Appliance cache backup device write-protected

A cache backup device is write-protected.

Appliance cache memory size mismatch

The two controllers in the appliance have different cache sizes.

Appliance compute controller chassis temperature too high

The temperature of the compute controller in a StorageGRID appliance has exceeded a nominal threshold.

Appliance compute controller CPU temperature too high

The temperature of the CPU in the compute controller in a StorageGRID appliance has exceeded a nominal threshold.

Appliance compute controller needs attention

A hardware fault has been detected in the compute controller of a StorageGRID appliance.

Appliance compute controller power supply A has a problem

Power supply A in the compute controller has a problem.

Appliance compute controller power supply B has a problem

Power supply B in the compute controller has a problem.

Appliance compute hardware monitor service stalled

The service that monitors storage hardware status has stalled.

Appliance DAS drive fault detected

A problem was detected with a direct-attached storage (DAS) drive in the appliance.

Appliance DAS drive rebuilding

A direct-attached storage (DAS) drive is rebuilding. This is expected if it was recently replaced or removed/reinserted.

Appliance fan fault detected

A problem with a fan unit in the appliance was detected.

Appliance Fibre Channel fault detected

A Fibre Channel link problem has been detected between the appliance storage controller and compute controller

Appliance Fibre Channel HBA port failure

A Fibre Channel HBA port is failing or has failed.

Appliance flash cache drives non-optimal

The drives used for the SSD cache are non-optimal.

Appliance interconnect/battery canister removed

The interconnect/battery canister is missing.

Appliance LACP port missing

A port on a StorageGRID appliance is not participating in the LACP bond.

Appliance NIC fault detected

A problem with a network interface card (NIC) in the appliance was detected.

Appliance overall power supply degraded

The power of a StorageGRID appliance has deviated from the recommended operating voltage.

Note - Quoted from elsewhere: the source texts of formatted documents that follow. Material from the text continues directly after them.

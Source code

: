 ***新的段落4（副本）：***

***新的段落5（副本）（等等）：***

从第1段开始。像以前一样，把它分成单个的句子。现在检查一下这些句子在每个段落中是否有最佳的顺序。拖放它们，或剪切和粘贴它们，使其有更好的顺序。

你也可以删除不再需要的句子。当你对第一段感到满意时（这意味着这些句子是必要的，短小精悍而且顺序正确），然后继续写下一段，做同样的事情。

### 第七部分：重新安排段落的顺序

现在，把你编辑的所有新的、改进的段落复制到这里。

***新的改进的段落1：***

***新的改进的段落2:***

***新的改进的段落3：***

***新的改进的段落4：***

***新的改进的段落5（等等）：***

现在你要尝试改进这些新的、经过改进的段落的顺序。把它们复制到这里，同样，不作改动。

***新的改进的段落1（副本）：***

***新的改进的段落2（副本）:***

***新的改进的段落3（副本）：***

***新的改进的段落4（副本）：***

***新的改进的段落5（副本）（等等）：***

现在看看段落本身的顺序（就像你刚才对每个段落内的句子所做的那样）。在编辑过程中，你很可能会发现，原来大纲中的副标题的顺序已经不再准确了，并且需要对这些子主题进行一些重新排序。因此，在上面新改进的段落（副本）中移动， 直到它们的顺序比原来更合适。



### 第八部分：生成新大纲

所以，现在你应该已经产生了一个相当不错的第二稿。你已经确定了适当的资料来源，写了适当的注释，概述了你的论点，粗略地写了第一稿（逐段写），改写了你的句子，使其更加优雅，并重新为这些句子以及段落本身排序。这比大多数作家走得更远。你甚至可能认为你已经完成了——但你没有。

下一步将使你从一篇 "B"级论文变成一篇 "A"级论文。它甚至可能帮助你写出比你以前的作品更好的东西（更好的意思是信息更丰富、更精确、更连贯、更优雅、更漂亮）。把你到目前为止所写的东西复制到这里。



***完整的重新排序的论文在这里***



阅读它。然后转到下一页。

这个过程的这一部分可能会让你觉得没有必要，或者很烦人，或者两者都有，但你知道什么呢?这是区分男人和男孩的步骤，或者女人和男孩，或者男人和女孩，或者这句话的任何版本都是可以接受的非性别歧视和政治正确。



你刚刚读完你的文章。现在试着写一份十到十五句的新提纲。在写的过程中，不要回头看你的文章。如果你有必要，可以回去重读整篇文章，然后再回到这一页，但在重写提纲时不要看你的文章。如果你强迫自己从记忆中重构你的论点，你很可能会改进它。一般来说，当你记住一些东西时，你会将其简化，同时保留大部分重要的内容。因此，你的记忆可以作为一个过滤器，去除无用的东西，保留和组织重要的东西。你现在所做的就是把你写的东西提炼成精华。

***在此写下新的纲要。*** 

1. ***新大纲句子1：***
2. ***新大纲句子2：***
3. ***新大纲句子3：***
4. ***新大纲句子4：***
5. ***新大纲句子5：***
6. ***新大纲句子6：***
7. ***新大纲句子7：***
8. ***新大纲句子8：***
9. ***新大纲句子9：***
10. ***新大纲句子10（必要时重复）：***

Appliance SSD critical warning

An appliance SSD is reporting a critical warning.

Appliance storage controller A failure

Storage controller A in a StorageGRID appliance has failed.

Appliance storage controller B failure

Storage controller B in a StorageGRID appliance has failed.

Appliance storage controller drive failure

One or more drives in a StorageGRID appliance has failed or is not optimal.

Appliance storage controller hardware issue

SANtricity software is reporting "Needs attention" for a component in a StorageGRID appliance.

Appliance storage controller power supply A failure

Power supply A in a StorageGRID appliance has deviated from the recommended operating voltage.

Appliance storage controller power supply B failure

Power supply B in a StorageGRID appliance has deviated from the recommended operating voltage.

Appliance storage hardware monitor service stalled

The service that monitors storage hardware status has stalled.

Appliance storage shelves degraded

The status of one of the components in the storage shelf for a storage appliance is degraded.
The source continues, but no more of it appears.